H.R. 4061 would require FSOC to use a more open process when deciding whether life insurers and other non-bank organizations are "systemically important financial institutions," or SIFIs.
Back in 2008, when the Great Recession began, federal regulators already had the authority to take over struggling banks.
Congress put the SIFI program in the Dodd-Frank Act of 2010 because members wanted to give federal financial services regulators a way to step in when it looked as if the meltdown of some other type of company could, possibly knock down the entire U.S. financial system.
Executives at American International Group Inc., brought a festering financial crisis out in the open in September 2008, when they warned federal regulators that they faced an enormous, escalating need for cash to serve as collateral for the company's credit defaults swaps operation.
The credit default swaps unit provided a kind of financial insurance against the risk that mortgage-backed securities would go bad. AIG ran into trouble when waves of borrower defaults hit mortgage-backed securities that once looked like excellent risks.
Supporters of the current SIFI designation system say federal regulators need tools for addressing massive problems at companies other than banks, and that the tools need to be flexible and opaque enough to keep the non-bank SIFIs' managers from evading necessary federal oversight.
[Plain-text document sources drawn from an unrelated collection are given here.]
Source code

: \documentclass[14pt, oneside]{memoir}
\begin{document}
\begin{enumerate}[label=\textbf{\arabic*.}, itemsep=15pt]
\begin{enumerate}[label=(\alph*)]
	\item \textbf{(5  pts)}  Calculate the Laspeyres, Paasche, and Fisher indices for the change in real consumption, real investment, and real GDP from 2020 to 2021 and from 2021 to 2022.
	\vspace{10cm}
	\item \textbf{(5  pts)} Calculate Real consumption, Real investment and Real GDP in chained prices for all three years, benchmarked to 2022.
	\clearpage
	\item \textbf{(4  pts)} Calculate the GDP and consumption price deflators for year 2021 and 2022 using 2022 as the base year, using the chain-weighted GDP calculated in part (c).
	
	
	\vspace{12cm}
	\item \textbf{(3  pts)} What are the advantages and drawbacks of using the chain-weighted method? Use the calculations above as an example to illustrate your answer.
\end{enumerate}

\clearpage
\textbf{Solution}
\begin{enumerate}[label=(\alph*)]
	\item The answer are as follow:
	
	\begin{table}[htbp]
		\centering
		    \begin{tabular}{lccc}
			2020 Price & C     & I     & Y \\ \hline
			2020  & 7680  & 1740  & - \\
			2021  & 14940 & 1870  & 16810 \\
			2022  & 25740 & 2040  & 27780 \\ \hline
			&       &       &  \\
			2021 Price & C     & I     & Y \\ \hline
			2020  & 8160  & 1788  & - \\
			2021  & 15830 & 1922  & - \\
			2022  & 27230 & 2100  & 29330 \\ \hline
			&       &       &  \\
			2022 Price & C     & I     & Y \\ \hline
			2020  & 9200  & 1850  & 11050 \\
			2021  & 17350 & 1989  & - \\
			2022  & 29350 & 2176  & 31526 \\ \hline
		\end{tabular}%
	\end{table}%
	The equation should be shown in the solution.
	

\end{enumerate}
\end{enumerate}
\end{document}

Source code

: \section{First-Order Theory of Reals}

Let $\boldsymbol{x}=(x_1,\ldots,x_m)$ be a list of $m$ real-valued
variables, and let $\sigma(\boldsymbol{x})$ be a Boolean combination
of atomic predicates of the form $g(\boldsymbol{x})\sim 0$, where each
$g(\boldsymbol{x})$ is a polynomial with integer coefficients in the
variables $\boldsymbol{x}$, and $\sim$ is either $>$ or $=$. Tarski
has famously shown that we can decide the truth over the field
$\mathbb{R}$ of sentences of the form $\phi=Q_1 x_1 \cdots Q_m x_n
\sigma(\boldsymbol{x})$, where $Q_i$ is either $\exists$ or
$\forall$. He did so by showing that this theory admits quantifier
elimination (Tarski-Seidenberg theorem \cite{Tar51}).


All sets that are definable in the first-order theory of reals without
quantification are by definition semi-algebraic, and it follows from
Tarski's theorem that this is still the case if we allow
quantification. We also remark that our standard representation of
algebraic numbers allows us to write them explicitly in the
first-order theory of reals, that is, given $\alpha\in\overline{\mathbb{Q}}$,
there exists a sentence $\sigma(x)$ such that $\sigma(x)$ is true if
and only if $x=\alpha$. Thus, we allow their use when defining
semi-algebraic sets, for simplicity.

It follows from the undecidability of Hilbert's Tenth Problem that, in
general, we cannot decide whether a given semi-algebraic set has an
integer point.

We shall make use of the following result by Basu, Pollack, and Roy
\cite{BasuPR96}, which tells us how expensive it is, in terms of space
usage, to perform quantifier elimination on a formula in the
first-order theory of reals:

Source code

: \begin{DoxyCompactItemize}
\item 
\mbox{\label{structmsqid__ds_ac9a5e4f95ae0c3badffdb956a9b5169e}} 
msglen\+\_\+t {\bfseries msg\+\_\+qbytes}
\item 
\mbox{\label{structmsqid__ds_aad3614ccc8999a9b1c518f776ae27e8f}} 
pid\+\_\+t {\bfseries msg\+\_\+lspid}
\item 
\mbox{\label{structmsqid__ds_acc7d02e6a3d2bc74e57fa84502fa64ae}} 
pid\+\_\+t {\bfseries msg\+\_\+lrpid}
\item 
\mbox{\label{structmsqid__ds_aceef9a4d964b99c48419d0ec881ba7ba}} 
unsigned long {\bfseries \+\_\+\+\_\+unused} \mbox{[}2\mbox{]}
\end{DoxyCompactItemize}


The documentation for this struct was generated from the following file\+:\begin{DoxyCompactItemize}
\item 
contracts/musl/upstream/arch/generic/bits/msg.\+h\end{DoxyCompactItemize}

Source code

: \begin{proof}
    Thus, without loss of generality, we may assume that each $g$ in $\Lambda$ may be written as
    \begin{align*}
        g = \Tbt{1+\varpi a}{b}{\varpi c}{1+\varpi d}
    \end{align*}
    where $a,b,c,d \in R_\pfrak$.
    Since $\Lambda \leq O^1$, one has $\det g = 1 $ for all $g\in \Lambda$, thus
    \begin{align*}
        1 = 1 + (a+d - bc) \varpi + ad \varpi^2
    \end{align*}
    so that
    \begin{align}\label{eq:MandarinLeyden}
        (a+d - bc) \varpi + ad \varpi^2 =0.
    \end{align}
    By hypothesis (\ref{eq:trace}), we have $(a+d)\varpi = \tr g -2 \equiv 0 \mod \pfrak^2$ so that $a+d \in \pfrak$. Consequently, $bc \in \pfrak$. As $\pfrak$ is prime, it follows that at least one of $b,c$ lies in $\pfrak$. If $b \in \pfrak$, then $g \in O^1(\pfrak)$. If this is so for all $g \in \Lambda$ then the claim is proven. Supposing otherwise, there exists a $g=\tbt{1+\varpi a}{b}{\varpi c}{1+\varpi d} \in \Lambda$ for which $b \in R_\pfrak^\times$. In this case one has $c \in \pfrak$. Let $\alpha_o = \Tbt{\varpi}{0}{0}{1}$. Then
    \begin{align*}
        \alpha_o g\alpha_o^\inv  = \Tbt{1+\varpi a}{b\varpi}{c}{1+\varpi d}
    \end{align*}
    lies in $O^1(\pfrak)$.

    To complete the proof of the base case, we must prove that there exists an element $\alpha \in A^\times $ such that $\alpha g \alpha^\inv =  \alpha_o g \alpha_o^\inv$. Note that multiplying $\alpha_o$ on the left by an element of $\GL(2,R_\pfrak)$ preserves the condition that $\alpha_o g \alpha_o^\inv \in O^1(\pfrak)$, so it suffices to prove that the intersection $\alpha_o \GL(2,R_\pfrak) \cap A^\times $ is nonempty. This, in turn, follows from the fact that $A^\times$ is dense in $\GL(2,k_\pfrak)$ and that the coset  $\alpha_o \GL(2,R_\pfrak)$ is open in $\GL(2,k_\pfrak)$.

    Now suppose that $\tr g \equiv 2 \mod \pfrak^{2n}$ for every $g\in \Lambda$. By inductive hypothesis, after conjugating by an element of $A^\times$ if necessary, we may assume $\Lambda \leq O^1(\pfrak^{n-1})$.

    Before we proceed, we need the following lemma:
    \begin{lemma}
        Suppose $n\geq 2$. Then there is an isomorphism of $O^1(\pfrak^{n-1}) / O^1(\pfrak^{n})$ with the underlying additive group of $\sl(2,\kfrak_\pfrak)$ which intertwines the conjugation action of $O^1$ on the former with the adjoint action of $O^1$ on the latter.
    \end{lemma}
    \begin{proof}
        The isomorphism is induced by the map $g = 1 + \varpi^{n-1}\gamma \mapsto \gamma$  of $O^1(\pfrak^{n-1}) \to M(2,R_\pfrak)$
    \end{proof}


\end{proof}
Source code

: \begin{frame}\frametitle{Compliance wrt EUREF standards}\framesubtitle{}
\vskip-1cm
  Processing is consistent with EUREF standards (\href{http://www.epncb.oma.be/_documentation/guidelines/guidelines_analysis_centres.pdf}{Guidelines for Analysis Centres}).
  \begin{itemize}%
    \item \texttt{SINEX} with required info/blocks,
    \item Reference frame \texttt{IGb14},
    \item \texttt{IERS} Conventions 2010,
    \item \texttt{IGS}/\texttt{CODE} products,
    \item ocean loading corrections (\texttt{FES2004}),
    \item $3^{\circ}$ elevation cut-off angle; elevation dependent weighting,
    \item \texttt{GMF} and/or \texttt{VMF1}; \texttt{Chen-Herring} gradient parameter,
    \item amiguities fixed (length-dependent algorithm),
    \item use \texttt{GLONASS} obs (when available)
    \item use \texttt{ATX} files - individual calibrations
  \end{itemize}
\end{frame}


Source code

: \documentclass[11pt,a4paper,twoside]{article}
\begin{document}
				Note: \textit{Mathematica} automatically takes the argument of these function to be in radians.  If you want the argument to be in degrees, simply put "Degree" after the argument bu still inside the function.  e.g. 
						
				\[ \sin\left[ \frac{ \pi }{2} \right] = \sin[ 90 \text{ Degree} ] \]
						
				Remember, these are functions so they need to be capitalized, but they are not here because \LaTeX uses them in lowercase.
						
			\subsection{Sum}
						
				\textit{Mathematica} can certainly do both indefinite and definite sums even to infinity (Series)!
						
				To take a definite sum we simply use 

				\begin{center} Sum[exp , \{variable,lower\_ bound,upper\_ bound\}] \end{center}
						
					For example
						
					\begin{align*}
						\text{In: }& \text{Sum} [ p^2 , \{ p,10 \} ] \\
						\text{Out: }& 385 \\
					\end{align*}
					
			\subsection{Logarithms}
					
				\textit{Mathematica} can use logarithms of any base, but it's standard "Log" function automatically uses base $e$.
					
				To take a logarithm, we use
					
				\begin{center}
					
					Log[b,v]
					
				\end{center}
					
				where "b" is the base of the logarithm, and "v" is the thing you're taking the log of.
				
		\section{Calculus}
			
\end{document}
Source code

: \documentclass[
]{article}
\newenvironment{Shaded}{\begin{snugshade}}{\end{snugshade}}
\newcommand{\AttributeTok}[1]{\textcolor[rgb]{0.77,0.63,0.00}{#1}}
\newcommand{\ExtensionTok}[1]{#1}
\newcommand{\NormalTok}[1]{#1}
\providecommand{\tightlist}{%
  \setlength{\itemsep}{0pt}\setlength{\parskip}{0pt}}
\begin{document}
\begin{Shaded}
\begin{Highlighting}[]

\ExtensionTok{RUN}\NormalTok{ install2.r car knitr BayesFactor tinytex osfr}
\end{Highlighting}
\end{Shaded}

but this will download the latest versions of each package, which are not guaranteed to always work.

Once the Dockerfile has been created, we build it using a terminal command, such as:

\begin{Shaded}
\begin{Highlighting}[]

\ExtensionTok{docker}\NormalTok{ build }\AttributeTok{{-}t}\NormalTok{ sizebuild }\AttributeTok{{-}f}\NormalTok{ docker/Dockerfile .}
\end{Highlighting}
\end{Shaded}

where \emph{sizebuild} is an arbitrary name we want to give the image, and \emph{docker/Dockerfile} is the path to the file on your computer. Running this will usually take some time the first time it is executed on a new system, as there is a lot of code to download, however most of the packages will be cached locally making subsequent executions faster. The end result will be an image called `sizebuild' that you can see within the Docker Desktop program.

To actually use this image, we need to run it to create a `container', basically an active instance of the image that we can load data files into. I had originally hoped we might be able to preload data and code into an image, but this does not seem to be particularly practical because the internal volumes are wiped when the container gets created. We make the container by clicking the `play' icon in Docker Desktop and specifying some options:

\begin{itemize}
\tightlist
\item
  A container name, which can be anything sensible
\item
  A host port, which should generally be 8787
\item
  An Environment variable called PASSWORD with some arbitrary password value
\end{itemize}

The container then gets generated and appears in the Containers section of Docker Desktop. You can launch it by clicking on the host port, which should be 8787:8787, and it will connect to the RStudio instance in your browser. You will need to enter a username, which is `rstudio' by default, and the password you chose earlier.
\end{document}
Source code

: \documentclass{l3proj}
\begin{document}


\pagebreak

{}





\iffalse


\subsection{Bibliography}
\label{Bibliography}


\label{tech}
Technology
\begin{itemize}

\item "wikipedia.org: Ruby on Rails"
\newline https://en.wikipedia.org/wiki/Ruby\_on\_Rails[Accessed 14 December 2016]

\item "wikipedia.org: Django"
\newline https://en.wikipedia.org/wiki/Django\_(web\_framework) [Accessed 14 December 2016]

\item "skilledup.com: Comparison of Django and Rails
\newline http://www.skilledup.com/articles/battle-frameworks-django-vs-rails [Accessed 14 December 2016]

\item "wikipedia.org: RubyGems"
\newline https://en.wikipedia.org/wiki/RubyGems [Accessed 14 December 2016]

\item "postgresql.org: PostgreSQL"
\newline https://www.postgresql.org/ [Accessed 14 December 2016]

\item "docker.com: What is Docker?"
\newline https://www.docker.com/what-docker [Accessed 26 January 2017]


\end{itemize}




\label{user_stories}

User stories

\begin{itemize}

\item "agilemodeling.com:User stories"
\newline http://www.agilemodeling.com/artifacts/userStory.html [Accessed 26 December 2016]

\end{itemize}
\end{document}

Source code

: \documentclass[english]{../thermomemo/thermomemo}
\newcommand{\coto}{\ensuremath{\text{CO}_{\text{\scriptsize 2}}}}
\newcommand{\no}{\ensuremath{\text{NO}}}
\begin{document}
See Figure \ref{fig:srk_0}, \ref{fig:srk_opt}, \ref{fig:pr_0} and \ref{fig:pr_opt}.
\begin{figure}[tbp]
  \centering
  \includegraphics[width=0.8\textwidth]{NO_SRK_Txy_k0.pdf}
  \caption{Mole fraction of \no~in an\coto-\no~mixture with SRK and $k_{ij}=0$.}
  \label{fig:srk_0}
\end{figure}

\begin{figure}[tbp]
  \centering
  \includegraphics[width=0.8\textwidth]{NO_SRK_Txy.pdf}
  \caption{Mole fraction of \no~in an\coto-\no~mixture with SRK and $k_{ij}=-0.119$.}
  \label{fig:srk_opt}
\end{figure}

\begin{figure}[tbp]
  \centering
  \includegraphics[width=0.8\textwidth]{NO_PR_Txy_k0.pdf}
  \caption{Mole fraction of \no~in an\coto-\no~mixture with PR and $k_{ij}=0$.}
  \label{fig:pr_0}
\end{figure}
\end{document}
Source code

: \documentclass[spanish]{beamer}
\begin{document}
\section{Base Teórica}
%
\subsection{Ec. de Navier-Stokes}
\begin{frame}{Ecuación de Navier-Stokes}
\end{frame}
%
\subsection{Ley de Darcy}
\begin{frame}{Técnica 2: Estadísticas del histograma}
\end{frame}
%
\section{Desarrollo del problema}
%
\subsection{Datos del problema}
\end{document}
Life insurers have argued that AIG's credit default swaps business had nothing to do with ordinary life insurance operations, that ordinary life insurance operations pose no threat to the stability of the U.S. financial system, and that the SIFI designation process has created costly, nerve-wracking headaches for life insurers.
MetLife Inc., for example, went to court to free itself from SIFI status and won. In April 2016, a federal judge ruled that the process FSOC used to designate MetLife as a SIFI was arbitrary and capricious.